In recent years, Malaysia sent its U-23 team on a development project to Europe where they played in a regional league in Slovakia. The team built base for the success that Malaysia enjoys today. Currently, Malaysia has its U-23s playing in Singapore’s top division in the S-League whilst its U-19 team is playing in a state league in Australia. Closer to home, India played its U-21 team in the I-League Premier Division of Indian football, where the young players got the chance to play as a unit throughout the season, against other stronger teams. Many of those players have now gone to sign with bigger clubs, however the team had to disband due to financial issues.
Pakistan Football Federation officials often refer to a ‘Vision 2022’ which they claim will take Pakistan to the World Cup in Qatar, however there is very little to corroborate the claim. Apart from the FIFA funded Goal projects there is no investment being made into the infrastructure at grassroots level, be it from the PFF or the provincial associations.

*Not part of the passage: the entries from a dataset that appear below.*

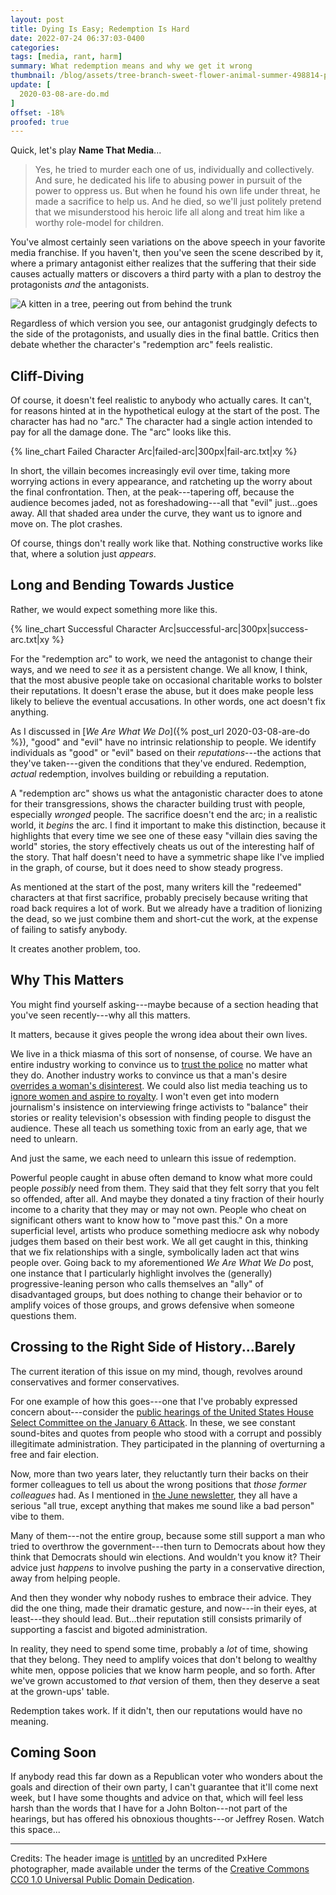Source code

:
 ```yaml
---
layout: post
title: Dying Is Easy; Redemption Is Hard
date: 2022-07-24 06:37:03-0400
categories:
tags: [media, rant, harm]
summary: What redemption means and why we get it wrong
thumbnail: /blog/assets/tree-branch-sweet-flower-animal-summer-498814-pxhere.com.png
update: [
  2020-03-08-are-do.md
]
offset: -18%
proofed: true
---
```


<script src="/blog/assets/chart.js"></script>

Quick, let's play **Name That Media**...

 > Yes, he tried to murder each one of us, individually and collectively.  And sure, he dedicated his life to abusing power in pursuit of the power to oppress us.  But when he found his own life under threat, he made a sacrifice to help us.  And he died, so we'll just politely pretend that we misunderstood his heroic life all along and treat him like a worthy role-model for children.

You've almost certainly seen variations on the above speech in your favorite media franchise.  If you haven't, then you've seen the scene described by it, where a primary antagonist either realizes that the suffering that their side causes actually matters or discovers a third party with a plan to destroy the protagonists *and* the antagonists.

![A kitten in a tree, peering out from behind the trunk](/blog/assets/tree-branch-sweet-flower-animal-summer-498814-pxhere.com.png "All shall tremble and bow before the might of...Purrofessor Kitty von Mouser, Devourer of Kibble!  Muah-ha-ha-ha...")

Regardless of which version you see, our antagonist grudgingly defects to the side of the protagonists, and usually dies in the final battle.  Critics then debate whether the character's "redemption arc" feels realistic.

## Cliff-Diving

Of course, it doesn't feel realistic to anybody who actually cares.  It can't, for reasons hinted at in the hypothetical eulogy at the start of the post.  The character has had no "arc."  The character had a single action intended to pay for all the damage done.  The "arc" looks like this.

{% line_chart Failed Character Arc|failed-arc|300px|fail-arc.txt|xy %}

In short, the villain becomes increasingly evil over time, taking more worrying actions in every appearance, and ratcheting up the worry about the final confrontation.  Then, at the peak---tapering off, because the audience becomes jaded, not as foreshadowing---all that "evil" just...goes away.  All that shaded area under the curve, they want us to ignore and move on.  The plot crashes.

Of course, things don't really work like that.  Nothing constructive works like that, where a solution just *appears*.

## Long and Bending Towards Justice

Rather, we would expect something more like this.

{% line_chart Successful Character Arc|successful-arc|300px|success-arc.txt|xy %}

For the "redemption arc" to work, we need the antagonist to change their ways, and we need to *see* it as a persistent change.  We all know, I think, that the most abusive people take on occasional charitable works to bolster their reputations.  It doesn't erase the abuse, but it does make people less likely to believe the eventual accusations.  In other words, one act doesn't fix anything.

As I discussed in [*We Are What We Do*]({% post_url 2020-03-08-are-do %}), "good" and "evil" have no intrinsic relationship to people.  We identify individuals as "good" or "evil" based on their *reputations*---the actions that they've taken---given the conditions that they've endured.  Redemption, *actual* redemption, involves building or rebuilding a reputation.

A "redemption arc" shows us what the antagonistic character does to atone for their transgressions, shows the character building trust with people, especially *wronged* people.  The sacrifice doesn't end the arc; in a realistic world, it *begins* the arc.  I find it important to make this distinction, because it highlights that every time we see one of these easy "villain dies saving the world" stories, the story effectively cheats us out of the interesting half of the story.  That half doesn't need to have a symmetric shape like I've implied in the graph, of course, but it does need to show steady progress.

As mentioned at the start of the post, many writers kill the "redeemed" characters at that first sacrifice, probably precisely because writing that road back requires a lot of work.  But we already have a tradition of lionizing the dead, so we just combine them and short-cut the work, at the expense of failing to satisfy anybody.

It creates another problem, too.

## Why This Matters

You might find yourself asking---maybe because of a section heading that you've seen recently---why all this matters.

It matters, because it gives people the wrong idea about their own lives.

We live in a thick miasma of this sort of nonsense, of course.  We have an entire industry working to convince us to [trust the police](https://en.wikipedia.org/wiki/Copaganda) no matter what they do.  Another industry works to convince us that a man's desire [overrides a woman's disinterest](https://en.wikipedia.org/wiki/Romantic_comedy).  We could also list media teaching us to [ignore women and aspire to royalty](https://en.wikipedia.org/wiki/Disney_Princess).  I won't even get into modern journalism's insistence on interviewing fringe activists to "balance" their stories or reality television's obsession with finding people to disgust the audience.  These all teach us something toxic from an early age, that we need to unlearn.

And just the same, we each need to unlearn this issue of redemption.

Powerful people caught in abuse often demand to know what more could people *possibly* need from them.  They said that they felt sorry that you felt so offended, after all.  And maybe they donated a tiny fraction of their hourly income to a charity that they may or may not own.  People who cheat on significant others want to know how to "move past this."  On a more superficial level, artists who produce something mediocre ask why nobody judges them based on their best work.  We all get caught in this, thinking that we fix relationships with a single, symbolically laden act that wins people over.  Going back to my aforementioned *We Are What We Do* post, one instance that I particularly highlight involves the (generally) progressive-leaning person who calls themselves an "ally" of disadvantaged groups, but does nothing to change their behavior or to amplify voices of those groups, and grows defensive when someone questions them.

## Crossing to the Right Side of History...Barely

The current iteration of this issue on my mind, though, revolves around conservatives and former conservatives.

For one example of how this goes---one that I've probably expressed concern about---consider the [public hearings of the United States House Select Committee on the January 6 Attack](https://en.wikipedia.org/wiki/Public_hearings_of_the_United_States_House_Select_Committee_on_the_January_6_Attack).  In these, we see constant sound-bites and quotes from people who stood with a corrupt and possibly illegitimate administration.  They participated in the planning of overturning a free and fair election.

Now, more than two years later, they reluctantly turn their backs on their former colleagues to tell us about the wrong positions that *those former colleagues* had.  As I mentioned in [the June newsletter](https://www.buymeacoffee.com/jcolag/entropy-arbitrage-newsletter-june-2022), they all have a serious "all true, except anything that makes me sound like a bad person" vibe to them.

Many of them---not the entire group, because some still support a man who tried to overthrow the government---then turn to Democrats about how they think that Democrats should win elections.  And wouldn't you know it?  Their advice just *happens* to involve pushing the party in a conservative direction, away from helping people.

And then they wonder why nobody rushes to embrace their advice.  They did the one thing, made their dramatic gesture, and now---in their eyes, at least---they should lead.  But...their reputation still consists primarily of supporting a fascist and bigoted administration.

In reality, they need to spend some time, probably a *lot* of time, showing that they belong.  They need to amplify voices that don't belong to wealthy white men, oppose policies that we know harm people, and so forth.  After we've grown accustomed to *that* version of them, then they deserve a seat at the grown-ups' table.

Redemption takes work.  If it didn't, then our reputations would have no meaning.

## Coming Soon

If anybody read this far down as a Republican voter who wonders about the goals and direction of their own party, I can't guarantee that it'll come next week, but I have some thoughts and advice on that, which will feel less harsh than the words that I have for a John Bolton---not part of the hearings, but has offered his obnoxious thoughts---or Jeffrey Rosen.  Watch this space...

* * *

Credits:  The header image is [untitled](https://pxhere.com/en/photo/498814) by an uncredited PxHere photographer, made available under the terms of the [Creative Commons CC0 1.0 Universal Public Domain Dedication](https://creativecommons.org/publicdomain/zero/1.0/).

The PFF was to develop Pakistani football and the ‘Vision 2022’ was to be delivered through AID-27 coaches who worked at the regional development centres. However, the AID-27 programme was brought to an abrupt end recently, citing financial difficulties by the PFF, but it is important to mention that the initiative was financed by the Asian Football Confederation. On a positive note, the Bahrain Football Association’s link has come in handy once again for the PFF in sending its coaches over to undergo the AFC ‘A’ Licence qualification.

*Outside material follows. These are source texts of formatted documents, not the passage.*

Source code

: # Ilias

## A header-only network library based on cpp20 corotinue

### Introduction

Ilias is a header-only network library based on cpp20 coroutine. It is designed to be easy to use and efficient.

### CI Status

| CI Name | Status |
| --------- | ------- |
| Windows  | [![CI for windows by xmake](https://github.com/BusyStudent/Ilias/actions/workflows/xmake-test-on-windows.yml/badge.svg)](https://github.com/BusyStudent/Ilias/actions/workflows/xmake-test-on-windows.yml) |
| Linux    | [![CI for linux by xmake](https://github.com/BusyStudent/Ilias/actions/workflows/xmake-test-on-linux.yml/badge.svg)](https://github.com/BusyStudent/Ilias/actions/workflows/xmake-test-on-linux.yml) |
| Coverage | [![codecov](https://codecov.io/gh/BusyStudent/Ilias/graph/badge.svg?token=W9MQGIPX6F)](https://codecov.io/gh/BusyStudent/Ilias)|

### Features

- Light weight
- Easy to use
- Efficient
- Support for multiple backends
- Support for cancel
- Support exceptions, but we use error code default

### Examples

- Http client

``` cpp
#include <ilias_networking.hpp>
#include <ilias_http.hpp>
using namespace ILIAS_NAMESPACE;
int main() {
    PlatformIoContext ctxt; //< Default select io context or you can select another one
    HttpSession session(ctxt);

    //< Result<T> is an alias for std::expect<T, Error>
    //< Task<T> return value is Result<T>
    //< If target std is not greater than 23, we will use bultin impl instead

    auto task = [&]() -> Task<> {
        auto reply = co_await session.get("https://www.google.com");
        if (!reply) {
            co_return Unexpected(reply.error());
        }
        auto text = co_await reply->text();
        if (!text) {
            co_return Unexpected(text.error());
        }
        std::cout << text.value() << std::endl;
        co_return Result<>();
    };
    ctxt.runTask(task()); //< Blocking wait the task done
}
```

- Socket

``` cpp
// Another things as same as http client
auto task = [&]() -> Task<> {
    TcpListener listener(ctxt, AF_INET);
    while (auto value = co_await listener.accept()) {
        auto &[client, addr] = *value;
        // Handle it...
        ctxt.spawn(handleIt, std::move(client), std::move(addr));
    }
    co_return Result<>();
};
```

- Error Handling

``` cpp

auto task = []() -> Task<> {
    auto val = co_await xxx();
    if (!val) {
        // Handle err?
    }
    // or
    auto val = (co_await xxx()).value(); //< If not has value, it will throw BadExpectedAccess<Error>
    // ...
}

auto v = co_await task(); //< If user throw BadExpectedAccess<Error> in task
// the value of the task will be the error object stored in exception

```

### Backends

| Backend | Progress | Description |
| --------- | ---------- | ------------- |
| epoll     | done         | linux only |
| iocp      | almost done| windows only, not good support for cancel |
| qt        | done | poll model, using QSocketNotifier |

Another argument presented is that kids start football too late in Pakistan, around the age of 13-14 when they have tried their hand at cricket and so on therefore missing early years of development which should have begun at age of 9/10 years. It is the job of the PFF and its stakeholders to devise adequate development strategies in order to increase participation levels and that too from a very early age. Football is still seen as a sport that is less attractive and mainly for the working class, and it misses out on huge demographics which cannot relate to the outdated system which in turn fails to develop young players or reward them properly for their efforts.

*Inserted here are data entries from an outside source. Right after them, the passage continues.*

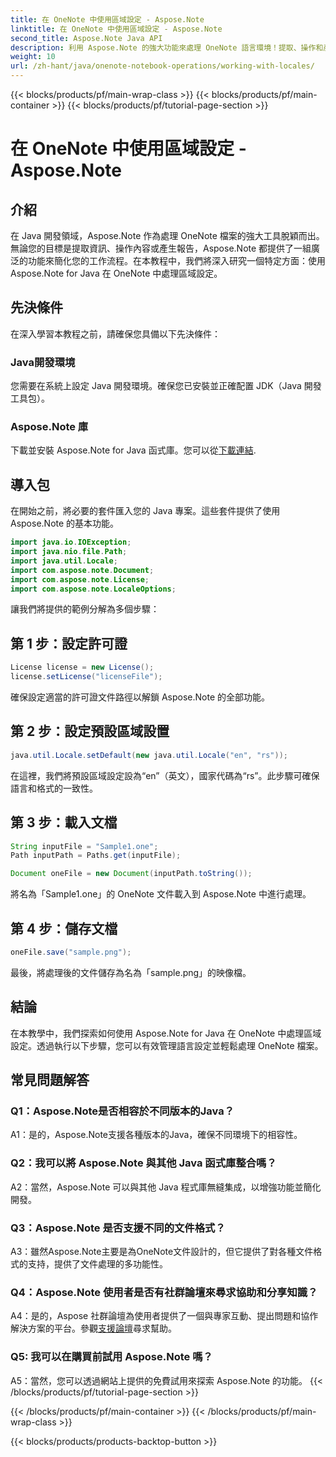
 ```yaml
---
title: 在 OneNote 中使用區域設定 - Aspose.Note
linktitle: 在 OneNote 中使用區域設定 - Aspose.Note
second_title: Aspose.Note Java API
description: 利用 Aspose.Note 的強大功能來處理 OneNote 語言環境！提取、操作和產生適合不同語言和地區的報告。 #OneNote #Java #Aspose
weight: 10
url: /zh-hant/java/onenote-notebook-operations/working-with-locales/
---
```


{{< blocks/products/pf/main-wrap-class >}}
{{< blocks/products/pf/main-container >}}
{{< blocks/products/pf/tutorial-page-section >}}

# 在 OneNote 中使用區域設定 - Aspose.Note

## 介紹

在 Java 開發領域，Aspose.Note 作為處理 OneNote 檔案的強大工具脫穎而出。無論您的目標是提取資訊、操作內容或產生報告，Aspose.Note 都提供了一組廣泛的功能來簡化您的工作流程。在本教程中，我們將深入研究一個特定方面：使用 Aspose.Note for Java 在 OneNote 中處理區域設定。

## 先決條件

在深入學習本教程之前，請確保您具備以下先決條件：

### Java開發環境

您需要在系統上設定 Java 開發環境。確保您已安裝並正確配置 JDK（Java 開發工具包）。

### Aspose.Note 庫

下載並安裝 Aspose.Note for Java 函式庫。您可以從[下載連結](https://releases.aspose.com/note/java/).

## 導入包

在開始之前，將必要的套件匯入您的 Java 專案。這些套件提供了使用 Aspose.Note 的基本功能。

```java
import java.io.IOException;
import java.nio.file.Path;
import java.util.Locale;
import com.aspose.note.Document;
import com.aspose.note.License;
import com.aspose.note.LocaleOptions;
```

讓我們將提供的範例分解為多個步驟：

## 第 1 步：設定許可證

```java
License license = new License();
license.setLicense("licenseFile");
```

確保設定適當的許可證文件路徑以解鎖 Aspose.Note 的全部功能。

## 第 2 步：設定預設區域設置

```java
java.util.Locale.setDefault(new java.util.Locale("en", "rs"));
```

在這裡，我們將預設區域設定設為“en”（英文），國家代碼為“rs”。此步驟可確保語言和格式的一致性。

## 第 3 步：載入文檔

```java
String inputFile = "Sample1.one";
Path inputPath = Paths.get(inputFile);

Document oneFile = new Document(inputPath.toString());
```

將名為「Sample1.one」的 OneNote 文件載入到 Aspose.Note 中進行處理。

## 第 4 步：儲存文檔

```java
oneFile.save("sample.png");
```

最後，將處理後的文件儲存為名為「sample.png」的映像檔。

## 結論

在本教學中，我們探索如何使用 Aspose.Note for Java 在 OneNote 中處理區域設定。透過執行以下步驟，您可以有效管理語言設定並輕鬆處理 OneNote 檔案。

## 常見問題解答

### Q1：Aspose.Note是否相容於不同版本的Java？

A1：是的，Aspose.Note支援各種版本的Java，確保不同環境下的相容性。

### Q2：我可以將 Aspose.Note 與其他 Java 函式庫整合嗎？

A2：當然，Aspose.Note 可以與其他 Java 程式庫無縫集成，以增強功能並簡化開發。

### Q3：Aspose.Note 是否支援不同的文件格式？

A3：雖然Aspose.Note主要是為OneNote文件設計的，但它提供了對各種文件格式的支持，提供了文件處理的多功能性。

### Q4：Aspose.Note 使用者是否有社群論壇來尋求協助和分享知識？

 A4：是的，Aspose 社群論壇為使用者提供了一個與專家互動、提出問題和協作解決方案的平台。參觀[支援論壇](https://forum.aspose.com/c/note/28)尋求幫助。

### Q5: 我可以在購買前試用 Aspose.Note 嗎？

A5：當然，您可以透過網站上提供的免費試用來探索 Aspose.Note 的功能。
{{< /blocks/products/pf/tutorial-page-section >}}

{{< /blocks/products/pf/main-container >}}
{{< /blocks/products/pf/main-wrap-class >}}

{{< blocks/products/products-backtop-button >}}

Pakistan Football Federation has experimented enough and has tasted failure repeatedly; therefore there is need for proper planning when it comes to development of players under-16 and post 16. What are you expecting from the U-19 or U-20 players who have failed to deliver within their age group competitions? Will they be able to deliver anything significant at senior level? That too with just a few months of training camps and tours. The senior and U-22/U-23s team should be running parallel, playing regular international matches, with players meriting their places based on their display and not age, just because the federation has had a change of policy.
The saying if you are good enough, you are old enough should apply but it should also apply to those players who have served their team with utmost dignity over the years and continue to perform, despite their age. Apart from age, the place of birth of some players shouldn’t also come into question as the ‘local vs foreigner’ debate still goes on. If they are born abroad and play at a good standard they should be considered for senior and junior sides. The success of teams blending local and foreign based talent is evident in the region.